Much attention is being given to Justice Clarence Thomas’s concurring opinion, in which he suggests the court reconsider previous cases such as Griswold v. Connecticut (establishing the right to privacy and protecting contraception), Lawrence v. Texas (protecting same-sex intimacy), and Obergefell v. Hodges (protecting same-sex marriage). Those rulings were created by courts through substantive due process, a legal principle favouring the protection of fundamental rights not explicitly written in the U.S. Constitution.
Where the majority opinion argues that Dobbs’ legal reasoning should only apply to abortion, Justice Thomas’s concurrence invites future legal challenges to rights not written in the Constitution. One could argue that the concurrence was only signed by himself and so shouldn’t be a cause of concern, but it will surely reach some lower court judges willing to adopt his arguments and embolden conservative activists to do the same.

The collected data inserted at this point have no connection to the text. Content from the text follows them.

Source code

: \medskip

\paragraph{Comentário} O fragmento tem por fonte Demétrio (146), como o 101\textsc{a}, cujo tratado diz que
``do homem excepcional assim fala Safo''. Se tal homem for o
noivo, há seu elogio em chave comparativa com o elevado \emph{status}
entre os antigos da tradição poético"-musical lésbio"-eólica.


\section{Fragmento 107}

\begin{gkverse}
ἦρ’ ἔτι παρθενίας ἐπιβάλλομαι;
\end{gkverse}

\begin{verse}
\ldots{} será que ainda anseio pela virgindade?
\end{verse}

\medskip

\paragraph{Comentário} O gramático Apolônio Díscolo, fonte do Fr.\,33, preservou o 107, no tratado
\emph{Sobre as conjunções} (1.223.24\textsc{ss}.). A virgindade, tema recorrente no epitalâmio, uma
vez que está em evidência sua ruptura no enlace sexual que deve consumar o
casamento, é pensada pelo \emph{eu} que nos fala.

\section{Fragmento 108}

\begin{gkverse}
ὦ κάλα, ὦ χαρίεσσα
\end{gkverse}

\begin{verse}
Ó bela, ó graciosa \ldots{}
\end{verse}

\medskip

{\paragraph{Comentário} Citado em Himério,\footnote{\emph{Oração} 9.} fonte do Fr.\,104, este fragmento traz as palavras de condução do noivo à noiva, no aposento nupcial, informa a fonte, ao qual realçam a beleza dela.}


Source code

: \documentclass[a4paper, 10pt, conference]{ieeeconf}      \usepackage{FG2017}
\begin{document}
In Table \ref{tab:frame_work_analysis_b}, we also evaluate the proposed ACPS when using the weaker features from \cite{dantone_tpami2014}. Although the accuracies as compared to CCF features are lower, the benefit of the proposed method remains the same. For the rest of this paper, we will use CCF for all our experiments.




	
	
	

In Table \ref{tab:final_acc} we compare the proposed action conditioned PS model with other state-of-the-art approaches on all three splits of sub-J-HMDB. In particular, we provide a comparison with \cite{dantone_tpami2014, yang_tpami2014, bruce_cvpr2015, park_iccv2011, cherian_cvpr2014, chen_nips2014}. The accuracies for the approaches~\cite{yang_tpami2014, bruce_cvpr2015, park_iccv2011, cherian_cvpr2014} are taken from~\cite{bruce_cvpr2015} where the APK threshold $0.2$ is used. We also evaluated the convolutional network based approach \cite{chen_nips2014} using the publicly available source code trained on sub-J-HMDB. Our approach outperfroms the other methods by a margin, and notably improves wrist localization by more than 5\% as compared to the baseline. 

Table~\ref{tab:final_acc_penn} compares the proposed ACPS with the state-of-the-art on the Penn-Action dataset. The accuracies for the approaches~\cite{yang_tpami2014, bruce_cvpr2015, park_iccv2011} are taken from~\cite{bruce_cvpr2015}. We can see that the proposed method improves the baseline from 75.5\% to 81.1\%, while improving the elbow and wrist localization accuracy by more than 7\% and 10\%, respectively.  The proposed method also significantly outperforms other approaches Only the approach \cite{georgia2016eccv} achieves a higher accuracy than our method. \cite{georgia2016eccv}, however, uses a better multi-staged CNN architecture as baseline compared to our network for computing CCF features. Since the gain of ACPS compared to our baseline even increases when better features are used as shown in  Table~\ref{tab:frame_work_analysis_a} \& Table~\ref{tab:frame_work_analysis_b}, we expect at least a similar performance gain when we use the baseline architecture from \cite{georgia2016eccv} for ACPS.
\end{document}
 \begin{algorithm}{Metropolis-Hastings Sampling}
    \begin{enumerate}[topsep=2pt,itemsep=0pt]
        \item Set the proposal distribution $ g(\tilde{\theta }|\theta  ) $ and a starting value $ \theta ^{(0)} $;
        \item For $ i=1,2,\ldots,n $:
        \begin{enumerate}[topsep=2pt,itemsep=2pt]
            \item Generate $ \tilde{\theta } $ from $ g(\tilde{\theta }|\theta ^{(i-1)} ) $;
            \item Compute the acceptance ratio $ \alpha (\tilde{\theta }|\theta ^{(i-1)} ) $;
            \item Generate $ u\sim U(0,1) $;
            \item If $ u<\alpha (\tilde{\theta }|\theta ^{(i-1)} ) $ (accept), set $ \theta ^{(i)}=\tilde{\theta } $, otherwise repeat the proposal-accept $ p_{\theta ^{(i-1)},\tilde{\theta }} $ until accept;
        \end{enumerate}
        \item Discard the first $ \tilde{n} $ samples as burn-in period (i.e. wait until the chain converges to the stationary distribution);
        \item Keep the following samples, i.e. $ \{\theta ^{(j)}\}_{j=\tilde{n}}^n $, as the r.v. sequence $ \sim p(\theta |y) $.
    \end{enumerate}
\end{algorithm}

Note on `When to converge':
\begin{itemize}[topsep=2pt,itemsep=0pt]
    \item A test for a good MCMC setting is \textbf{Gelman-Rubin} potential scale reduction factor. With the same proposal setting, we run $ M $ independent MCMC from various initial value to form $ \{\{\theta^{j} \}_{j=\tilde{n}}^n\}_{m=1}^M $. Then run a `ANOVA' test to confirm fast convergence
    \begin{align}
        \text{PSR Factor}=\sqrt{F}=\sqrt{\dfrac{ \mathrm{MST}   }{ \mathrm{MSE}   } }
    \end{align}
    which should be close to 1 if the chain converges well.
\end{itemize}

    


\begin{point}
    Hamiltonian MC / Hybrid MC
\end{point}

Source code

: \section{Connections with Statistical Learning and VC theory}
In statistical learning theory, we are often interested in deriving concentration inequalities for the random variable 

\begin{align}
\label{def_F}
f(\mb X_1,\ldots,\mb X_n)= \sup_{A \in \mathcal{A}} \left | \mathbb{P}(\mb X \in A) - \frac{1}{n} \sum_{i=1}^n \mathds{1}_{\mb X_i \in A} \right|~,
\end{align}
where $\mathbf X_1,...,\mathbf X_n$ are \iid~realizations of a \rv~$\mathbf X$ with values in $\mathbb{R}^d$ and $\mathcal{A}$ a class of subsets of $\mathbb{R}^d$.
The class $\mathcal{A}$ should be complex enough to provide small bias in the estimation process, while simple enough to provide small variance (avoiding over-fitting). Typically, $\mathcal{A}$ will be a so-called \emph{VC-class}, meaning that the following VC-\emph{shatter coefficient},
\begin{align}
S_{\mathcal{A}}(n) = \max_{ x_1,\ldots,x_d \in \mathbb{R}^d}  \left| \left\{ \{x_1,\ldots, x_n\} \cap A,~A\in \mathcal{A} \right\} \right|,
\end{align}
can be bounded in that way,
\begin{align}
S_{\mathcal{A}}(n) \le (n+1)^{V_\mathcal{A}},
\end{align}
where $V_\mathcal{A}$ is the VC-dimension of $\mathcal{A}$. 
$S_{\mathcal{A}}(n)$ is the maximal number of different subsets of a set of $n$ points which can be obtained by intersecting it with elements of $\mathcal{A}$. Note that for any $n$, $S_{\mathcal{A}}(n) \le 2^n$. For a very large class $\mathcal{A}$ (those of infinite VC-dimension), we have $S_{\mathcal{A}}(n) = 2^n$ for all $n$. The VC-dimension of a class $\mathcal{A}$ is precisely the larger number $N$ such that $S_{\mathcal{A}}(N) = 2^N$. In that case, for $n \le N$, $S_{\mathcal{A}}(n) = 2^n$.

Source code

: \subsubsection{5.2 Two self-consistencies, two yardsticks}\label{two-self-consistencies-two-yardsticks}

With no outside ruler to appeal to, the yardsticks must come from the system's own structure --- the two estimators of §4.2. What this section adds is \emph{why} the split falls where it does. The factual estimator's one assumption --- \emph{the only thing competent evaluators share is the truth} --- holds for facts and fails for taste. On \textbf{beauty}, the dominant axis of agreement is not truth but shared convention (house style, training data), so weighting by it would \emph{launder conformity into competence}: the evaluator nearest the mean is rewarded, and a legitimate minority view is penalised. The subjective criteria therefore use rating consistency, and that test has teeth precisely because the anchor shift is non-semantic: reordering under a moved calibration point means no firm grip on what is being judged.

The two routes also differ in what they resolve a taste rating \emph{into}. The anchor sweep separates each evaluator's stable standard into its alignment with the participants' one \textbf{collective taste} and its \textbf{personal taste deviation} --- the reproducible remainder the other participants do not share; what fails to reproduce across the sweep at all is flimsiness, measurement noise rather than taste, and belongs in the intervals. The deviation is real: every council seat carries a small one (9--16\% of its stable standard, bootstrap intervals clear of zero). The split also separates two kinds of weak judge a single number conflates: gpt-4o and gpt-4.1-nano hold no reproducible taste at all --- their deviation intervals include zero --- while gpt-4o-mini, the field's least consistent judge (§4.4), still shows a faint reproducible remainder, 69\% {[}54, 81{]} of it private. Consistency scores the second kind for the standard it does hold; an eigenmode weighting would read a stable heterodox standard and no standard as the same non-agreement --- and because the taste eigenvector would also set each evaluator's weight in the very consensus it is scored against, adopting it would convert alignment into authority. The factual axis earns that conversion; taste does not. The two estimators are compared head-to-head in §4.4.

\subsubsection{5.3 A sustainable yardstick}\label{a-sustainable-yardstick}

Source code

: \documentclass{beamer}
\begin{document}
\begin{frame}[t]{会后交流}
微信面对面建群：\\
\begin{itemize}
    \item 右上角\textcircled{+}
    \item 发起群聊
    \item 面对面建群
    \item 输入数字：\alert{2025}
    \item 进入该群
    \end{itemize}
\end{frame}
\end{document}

So are prior decisions that use substantive due process such as Griswold, Lawrence, and Obergefell likely to be overturned? Most likely no. Justice Brett Kavanaugh, who also wrote a concurrence, signaled that any expansion of Dobbs’ reasonings beyond abortion would not be supported. Moreover, Chief Justice John Roberts wanted a more measured approach than removing the right to abortion altogether. Without these two justices, the votes simply are not there to overturn these important precedents.
The rights enshrined in them are, however, more likely to be threatened or weakened in the coming months or years as a result of the “history and traditions” framework used by the Supreme Court in Dobbs and in other recent cases, including faith-based objections from bakers and foster care and adoption agencies wanting to deny services to gay and lesbian clients. The court in those instances based their decisions on particular facts of the cases, and did not answer the question of just how far those religious objections are protected.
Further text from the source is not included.